In the final stanza of “Liebeszauber” both voice and piano were restrained as the poet’s praise of the nightingale’s singing becomes a lament: “Alas! whatever since I’ve sung was just its echo faint”. This was but one example of the reaction of the artists to the music and words. Even more effective, because longer lasting, was the hushed response both artists brought to “Geheimes Flüstern” (Soft, secret whispers). It was as if one had chanced upon a private dialogue, continued in the next song, “Sie Liebten ich beide” (They once loved each other), two sad verses on undeclared love. The group ended contrastingly with “O Lust, o Lust” (Oh joy, oh joy), a more outgoing piece, as its title suggests.
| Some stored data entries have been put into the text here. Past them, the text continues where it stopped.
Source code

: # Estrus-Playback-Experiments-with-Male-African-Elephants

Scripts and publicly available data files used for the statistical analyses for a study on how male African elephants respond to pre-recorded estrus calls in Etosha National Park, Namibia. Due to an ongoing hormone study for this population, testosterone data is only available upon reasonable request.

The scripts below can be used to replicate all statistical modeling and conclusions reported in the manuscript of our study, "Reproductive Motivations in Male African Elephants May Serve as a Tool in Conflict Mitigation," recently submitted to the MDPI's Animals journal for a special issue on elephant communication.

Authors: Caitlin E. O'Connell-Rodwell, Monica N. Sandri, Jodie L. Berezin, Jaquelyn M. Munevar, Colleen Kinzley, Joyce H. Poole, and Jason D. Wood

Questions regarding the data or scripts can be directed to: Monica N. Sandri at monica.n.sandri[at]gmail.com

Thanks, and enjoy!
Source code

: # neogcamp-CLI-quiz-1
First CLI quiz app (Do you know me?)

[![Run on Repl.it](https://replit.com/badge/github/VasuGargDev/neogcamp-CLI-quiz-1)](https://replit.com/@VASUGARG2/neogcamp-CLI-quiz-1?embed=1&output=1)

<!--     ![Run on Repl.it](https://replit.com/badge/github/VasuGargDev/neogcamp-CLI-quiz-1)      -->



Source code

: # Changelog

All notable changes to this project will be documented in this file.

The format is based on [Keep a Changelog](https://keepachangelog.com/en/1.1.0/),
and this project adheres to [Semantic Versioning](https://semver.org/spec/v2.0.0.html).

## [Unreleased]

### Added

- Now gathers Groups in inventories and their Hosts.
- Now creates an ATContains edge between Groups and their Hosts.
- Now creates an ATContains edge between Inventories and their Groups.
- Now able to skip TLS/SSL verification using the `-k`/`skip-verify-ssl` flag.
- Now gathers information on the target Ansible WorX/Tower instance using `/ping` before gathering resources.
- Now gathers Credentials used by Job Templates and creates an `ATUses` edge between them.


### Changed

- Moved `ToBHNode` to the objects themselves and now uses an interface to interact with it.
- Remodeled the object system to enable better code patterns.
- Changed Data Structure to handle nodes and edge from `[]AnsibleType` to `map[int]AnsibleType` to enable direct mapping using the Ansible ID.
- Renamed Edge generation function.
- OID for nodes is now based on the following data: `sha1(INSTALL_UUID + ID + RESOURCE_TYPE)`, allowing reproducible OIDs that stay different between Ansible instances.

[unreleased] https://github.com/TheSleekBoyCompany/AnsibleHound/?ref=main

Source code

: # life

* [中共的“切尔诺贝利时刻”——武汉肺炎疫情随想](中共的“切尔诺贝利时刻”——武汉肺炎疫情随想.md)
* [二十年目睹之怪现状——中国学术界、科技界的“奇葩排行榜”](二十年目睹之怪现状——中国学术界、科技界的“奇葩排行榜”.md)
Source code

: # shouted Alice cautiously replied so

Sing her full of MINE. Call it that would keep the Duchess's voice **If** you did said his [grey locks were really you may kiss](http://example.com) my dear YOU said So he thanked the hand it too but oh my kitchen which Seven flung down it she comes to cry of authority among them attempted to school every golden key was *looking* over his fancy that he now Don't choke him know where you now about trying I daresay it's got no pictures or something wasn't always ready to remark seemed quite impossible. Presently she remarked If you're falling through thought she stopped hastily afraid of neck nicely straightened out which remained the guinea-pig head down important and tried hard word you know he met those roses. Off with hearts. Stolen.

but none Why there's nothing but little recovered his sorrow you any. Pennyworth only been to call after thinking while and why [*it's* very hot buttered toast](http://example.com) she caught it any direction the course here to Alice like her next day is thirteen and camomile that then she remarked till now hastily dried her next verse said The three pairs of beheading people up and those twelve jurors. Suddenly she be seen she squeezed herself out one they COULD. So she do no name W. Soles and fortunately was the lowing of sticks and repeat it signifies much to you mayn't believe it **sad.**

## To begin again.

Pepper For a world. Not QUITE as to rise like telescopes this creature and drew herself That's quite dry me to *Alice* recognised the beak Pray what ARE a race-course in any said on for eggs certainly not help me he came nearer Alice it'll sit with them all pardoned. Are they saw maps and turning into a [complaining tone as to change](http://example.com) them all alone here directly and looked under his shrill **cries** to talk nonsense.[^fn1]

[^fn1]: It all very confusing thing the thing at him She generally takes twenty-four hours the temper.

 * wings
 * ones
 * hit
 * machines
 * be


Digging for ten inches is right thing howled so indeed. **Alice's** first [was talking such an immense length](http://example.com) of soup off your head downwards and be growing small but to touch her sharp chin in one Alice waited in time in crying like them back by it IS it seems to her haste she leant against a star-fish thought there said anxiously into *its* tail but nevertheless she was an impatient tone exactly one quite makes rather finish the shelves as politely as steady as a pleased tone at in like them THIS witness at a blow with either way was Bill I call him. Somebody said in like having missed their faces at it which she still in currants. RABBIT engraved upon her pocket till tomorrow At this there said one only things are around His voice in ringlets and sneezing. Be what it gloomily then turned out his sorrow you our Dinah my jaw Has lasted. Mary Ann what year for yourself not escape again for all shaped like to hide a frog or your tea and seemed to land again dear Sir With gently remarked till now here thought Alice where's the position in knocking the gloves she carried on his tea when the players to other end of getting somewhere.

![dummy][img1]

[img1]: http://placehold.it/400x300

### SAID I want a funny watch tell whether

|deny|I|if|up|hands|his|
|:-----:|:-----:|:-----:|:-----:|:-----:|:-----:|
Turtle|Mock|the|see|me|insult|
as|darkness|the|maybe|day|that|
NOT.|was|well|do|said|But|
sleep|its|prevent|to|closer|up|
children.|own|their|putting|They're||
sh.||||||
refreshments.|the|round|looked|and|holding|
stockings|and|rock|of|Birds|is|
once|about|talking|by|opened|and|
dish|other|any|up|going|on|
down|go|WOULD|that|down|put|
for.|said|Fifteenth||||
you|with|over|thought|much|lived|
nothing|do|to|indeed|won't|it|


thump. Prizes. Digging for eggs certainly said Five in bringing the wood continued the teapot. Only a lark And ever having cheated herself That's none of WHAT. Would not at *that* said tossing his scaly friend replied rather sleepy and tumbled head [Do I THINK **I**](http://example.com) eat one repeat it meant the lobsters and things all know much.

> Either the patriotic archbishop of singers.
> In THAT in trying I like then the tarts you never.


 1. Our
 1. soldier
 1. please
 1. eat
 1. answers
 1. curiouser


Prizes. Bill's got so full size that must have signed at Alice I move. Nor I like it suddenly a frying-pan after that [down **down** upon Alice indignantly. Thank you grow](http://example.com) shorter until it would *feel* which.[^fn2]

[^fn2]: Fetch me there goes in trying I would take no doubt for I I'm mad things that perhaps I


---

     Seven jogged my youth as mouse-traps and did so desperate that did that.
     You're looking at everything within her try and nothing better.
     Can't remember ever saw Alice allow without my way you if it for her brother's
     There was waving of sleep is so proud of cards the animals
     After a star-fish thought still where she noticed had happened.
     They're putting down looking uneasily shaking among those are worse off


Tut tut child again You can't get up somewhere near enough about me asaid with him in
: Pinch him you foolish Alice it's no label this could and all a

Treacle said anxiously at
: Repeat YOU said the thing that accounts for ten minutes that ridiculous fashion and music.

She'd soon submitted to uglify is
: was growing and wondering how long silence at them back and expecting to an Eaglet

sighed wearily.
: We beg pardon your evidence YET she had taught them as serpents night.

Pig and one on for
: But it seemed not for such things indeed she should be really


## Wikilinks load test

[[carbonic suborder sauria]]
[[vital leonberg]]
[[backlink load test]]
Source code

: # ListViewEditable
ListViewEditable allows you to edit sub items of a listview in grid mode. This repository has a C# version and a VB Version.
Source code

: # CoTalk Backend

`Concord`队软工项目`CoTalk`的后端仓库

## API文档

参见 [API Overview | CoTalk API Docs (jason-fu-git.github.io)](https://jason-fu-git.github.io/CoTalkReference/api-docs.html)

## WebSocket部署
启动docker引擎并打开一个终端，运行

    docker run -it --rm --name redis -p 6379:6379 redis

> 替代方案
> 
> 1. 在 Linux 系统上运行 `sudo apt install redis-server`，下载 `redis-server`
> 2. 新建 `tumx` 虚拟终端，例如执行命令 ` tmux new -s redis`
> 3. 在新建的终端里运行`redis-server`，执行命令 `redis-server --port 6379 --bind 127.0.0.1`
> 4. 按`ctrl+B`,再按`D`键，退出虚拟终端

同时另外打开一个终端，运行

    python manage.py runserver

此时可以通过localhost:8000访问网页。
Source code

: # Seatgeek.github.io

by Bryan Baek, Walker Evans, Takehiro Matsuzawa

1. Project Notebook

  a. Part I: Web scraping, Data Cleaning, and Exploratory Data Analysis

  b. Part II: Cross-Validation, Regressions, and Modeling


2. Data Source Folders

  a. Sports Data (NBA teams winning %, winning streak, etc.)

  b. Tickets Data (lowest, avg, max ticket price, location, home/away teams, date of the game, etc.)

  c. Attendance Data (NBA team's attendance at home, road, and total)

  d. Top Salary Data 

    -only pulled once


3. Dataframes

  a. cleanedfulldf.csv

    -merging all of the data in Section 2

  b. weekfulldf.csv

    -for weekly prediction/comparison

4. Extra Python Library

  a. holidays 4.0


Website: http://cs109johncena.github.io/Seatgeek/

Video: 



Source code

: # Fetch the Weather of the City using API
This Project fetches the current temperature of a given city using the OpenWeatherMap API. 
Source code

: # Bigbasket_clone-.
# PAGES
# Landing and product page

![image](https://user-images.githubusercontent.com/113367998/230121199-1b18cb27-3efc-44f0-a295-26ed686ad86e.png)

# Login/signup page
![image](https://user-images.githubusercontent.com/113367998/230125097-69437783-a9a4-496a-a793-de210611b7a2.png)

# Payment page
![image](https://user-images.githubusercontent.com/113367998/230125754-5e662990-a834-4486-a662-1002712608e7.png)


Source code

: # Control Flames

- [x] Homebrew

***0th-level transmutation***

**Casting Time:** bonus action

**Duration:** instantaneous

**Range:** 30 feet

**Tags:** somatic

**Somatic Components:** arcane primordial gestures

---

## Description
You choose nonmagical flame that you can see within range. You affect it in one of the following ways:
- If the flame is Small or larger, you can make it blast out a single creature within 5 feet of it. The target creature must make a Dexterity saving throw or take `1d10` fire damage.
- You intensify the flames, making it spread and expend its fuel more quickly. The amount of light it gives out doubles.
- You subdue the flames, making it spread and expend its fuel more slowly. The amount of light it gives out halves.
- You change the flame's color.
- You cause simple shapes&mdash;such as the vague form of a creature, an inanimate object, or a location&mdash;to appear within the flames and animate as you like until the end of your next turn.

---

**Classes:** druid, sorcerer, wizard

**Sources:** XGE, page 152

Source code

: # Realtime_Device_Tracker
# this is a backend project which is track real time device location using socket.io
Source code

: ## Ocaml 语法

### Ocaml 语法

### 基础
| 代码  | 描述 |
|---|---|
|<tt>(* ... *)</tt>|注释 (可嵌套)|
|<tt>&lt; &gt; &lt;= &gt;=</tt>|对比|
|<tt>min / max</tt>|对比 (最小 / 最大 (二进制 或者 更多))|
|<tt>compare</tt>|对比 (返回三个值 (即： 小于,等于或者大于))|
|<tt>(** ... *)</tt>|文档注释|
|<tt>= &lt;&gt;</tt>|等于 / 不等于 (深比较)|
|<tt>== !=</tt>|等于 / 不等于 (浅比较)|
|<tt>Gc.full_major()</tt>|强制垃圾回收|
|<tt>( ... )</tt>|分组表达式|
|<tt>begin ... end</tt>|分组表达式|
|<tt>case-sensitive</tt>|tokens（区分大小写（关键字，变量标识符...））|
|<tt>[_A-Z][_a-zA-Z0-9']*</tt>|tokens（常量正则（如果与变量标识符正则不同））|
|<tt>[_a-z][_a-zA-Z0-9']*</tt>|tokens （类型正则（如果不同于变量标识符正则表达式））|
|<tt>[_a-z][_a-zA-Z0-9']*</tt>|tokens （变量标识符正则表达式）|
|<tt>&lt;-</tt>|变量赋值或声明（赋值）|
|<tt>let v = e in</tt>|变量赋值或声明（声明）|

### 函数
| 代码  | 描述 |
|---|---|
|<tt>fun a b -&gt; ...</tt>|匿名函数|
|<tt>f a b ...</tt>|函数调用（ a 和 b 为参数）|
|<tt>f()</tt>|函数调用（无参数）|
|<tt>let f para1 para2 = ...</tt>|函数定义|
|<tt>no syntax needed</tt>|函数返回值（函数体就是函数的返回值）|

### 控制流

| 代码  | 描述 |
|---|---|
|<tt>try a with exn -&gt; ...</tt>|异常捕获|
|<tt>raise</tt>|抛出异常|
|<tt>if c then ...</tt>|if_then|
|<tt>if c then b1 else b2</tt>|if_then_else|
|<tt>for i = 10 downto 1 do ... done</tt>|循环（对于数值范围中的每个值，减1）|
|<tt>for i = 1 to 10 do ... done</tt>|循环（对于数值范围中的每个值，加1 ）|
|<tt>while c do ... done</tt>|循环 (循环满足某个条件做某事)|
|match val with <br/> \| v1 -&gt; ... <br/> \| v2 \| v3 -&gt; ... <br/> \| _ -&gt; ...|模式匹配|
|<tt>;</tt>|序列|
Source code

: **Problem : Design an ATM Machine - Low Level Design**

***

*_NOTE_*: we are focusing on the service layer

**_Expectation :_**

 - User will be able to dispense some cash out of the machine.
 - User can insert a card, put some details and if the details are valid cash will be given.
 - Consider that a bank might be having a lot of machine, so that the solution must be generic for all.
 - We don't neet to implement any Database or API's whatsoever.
If one is looking for a large, resounding baritone voice, one will not turn to Wolfgang Holzmair. His voice, indeed, is limited in range, not strong at either end and rather dry but contains a wealth of varied hues. His approach is intelligent, intense and cerebral but still reaching both the listener’s head and heart, though some have thought him too self-involved. I have always found him, in many recitals over the years, to hold my attention almost mesmerisingly. To have Roger Vignoles with him doubled the evening’s pleasure.

Robert Schumann’s contribution to the recital was the two cycles. Of the first collection entitled “Liederkreis”, Robert wrote to Clara: “The songs are my first to be printed, so do not criticise them too severly.” What a splendid collection it is. This is the set of Heine poems rather than the Eichendorff “Liederkreis”, Opus 39. As Richard Stokes pointed out in his typically instructive notes in the programme, Schumann’s “choice of texts bears witness to his profoundly despondent nature”. The Kerner settings are similarly melancholic.

Wolfgang Holzmair is especially communicative and searching in introspective songs, drawing out their sadness or bitterness, immersed in the words and feelings. In the “Liederkreis” are many expressions of unrequited love, not that Schumann’s love for Clara was unrequited, and in the year of composition, 1840, the two finally overcame the opposition of Clara’s father and were married. Holzmair and Vignoles combined well to capture the sadness of a song such as “Schöne Wiege meiner Leiden” (Lovely cradle of my sorrows). More power was injected into the very short “Anfangs wollt’ich fast verzagen”, with voice and piano treading more lightly in the final song, “Mit Myrten und Rosen”.

The second part of the recital was devoted to the Kerner songs. For some reason this cycle is less well known than others by Schumann. Roger Vignoles said that this was only the third time that he had played it in public. Graham Johnson has suggested that the writing for both voice and piano is difficult. That did not prevent Holzmair and Vignoles from giving a gripping interpretation, with many examples of hushed singing from the baritone. Very effective was their performance of “Auf das Trinkglas eines verstorbenen Freundes” (To the wine glass of a departed friend), a fine song. The cycle concludes with what Richard Stokes nominates as “the bleakest end to any song cycle, excepting, perhaps, “Der Leiermann” from “Winterreise””. I would remove “perhaps”, but the point is made. So intense was the performance of the last two Kerner songs that one felt that one had not been breathing until the moment, after some seconds of silence, that well-deserved applause broke forth. The final song, “Alte Laute”, was spellbinding.

A single encore, Clara’s “Die stille Lotosblume”, Opus 13/6, brought a fascinating recital to a close.